ACTION ITEM
Please restate each entry word for word.

MATERIALS PROVIDED
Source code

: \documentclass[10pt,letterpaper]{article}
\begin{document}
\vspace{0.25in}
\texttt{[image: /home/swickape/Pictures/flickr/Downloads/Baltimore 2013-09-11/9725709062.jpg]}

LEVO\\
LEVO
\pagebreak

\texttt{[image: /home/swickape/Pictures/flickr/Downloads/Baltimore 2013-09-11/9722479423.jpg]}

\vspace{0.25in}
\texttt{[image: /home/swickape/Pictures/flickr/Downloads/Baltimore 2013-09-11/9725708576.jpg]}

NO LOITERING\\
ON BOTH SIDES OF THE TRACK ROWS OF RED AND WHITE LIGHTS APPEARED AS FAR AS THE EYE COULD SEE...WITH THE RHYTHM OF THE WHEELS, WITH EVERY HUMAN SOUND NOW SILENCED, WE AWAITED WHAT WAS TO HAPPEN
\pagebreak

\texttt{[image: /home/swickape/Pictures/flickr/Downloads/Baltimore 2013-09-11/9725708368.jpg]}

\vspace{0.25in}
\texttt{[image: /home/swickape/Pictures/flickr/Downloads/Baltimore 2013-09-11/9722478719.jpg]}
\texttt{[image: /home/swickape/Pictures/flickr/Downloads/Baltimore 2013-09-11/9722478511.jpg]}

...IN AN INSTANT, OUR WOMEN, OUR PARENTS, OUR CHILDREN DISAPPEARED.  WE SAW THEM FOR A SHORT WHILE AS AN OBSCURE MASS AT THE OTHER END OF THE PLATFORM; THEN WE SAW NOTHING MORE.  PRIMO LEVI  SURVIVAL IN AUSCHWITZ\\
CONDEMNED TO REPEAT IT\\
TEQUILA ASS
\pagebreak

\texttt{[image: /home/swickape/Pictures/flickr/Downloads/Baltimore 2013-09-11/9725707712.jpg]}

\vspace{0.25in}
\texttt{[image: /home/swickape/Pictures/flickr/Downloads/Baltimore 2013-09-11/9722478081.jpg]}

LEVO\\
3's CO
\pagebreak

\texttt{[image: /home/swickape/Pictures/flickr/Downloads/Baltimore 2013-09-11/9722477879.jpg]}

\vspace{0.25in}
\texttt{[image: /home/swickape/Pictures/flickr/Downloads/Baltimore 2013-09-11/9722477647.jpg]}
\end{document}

WORKED SOLUTION
Source code

: \documentclass[10pt,letterpaper]{article}
\begin{document}
\vspace{0.25in}
\texttt{[image: /home/swickape/Pictures/flickr/Downloads/Baltimore 2013-09-11/9725709062.jpg]}

LEVO\\
LEVO
\pagebreak

\texttt{[image: /home/swickape/Pictures/flickr/Downloads/Baltimore 2013-09-11/9722479423.jpg]}

\vspace{0.25in}
\texttt{[image: /home/swickape/Pictures/flickr/Downloads/Baltimore 2013-09-11/9725708576.jpg]}

NO LOITERING\\
ON BOTH SIDES OF THE TRACK ROWS OF RED AND WHITE LIGHTS APPEARED AS FAR AS THE EYE COULD SEE...WITH THE RHYTHM OF THE WHEELS, WITH EVERY HUMAN SOUND NOW SILENCED, WE AWAITED WHAT WAS TO HAPPEN
\pagebreak

\texttt{[image: /home/swickape/Pictures/flickr/Downloads/Baltimore 2013-09-11/9725708368.jpg]}

\vspace{0.25in}
\texttt{[image: /home/swickape/Pictures/flickr/Downloads/Baltimore 2013-09-11/9722478719.jpg]}
\texttt{[image: /home/swickape/Pictures/flickr/Downloads/Baltimore 2013-09-11/9722478511.jpg]}

...IN AN INSTANT, OUR WOMEN, OUR PARENTS, OUR CHILDREN DISAPPEARED.  WE SAW THEM FOR A SHORT WHILE AS AN OBSCURE MASS AT THE OTHER END OF THE PLATFORM; THEN WE SAW NOTHING MORE.  PRIMO LEVI  SURVIVAL IN AUSCHWITZ\\
CONDEMNED TO REPEAT IT\\
TEQUILA ASS
\pagebreak

\texttt{[image: /home/swickape/Pictures/flickr/Downloads/Baltimore 2013-09-11/9725707712.jpg]}

\vspace{0.25in}
\texttt{[image: /home/swickape/Pictures/flickr/Downloads/Baltimore 2013-09-11/9722478081.jpg]}

LEVO\\
3's CO
\pagebreak

\texttt{[image: /home/swickape/Pictures/flickr/Downloads/Baltimore 2013-09-11/9722477879.jpg]}

\vspace{0.25in}
\texttt{[image: /home/swickape/Pictures/flickr/Downloads/Baltimore 2013-09-11/9722477647.jpg]}
\end{document}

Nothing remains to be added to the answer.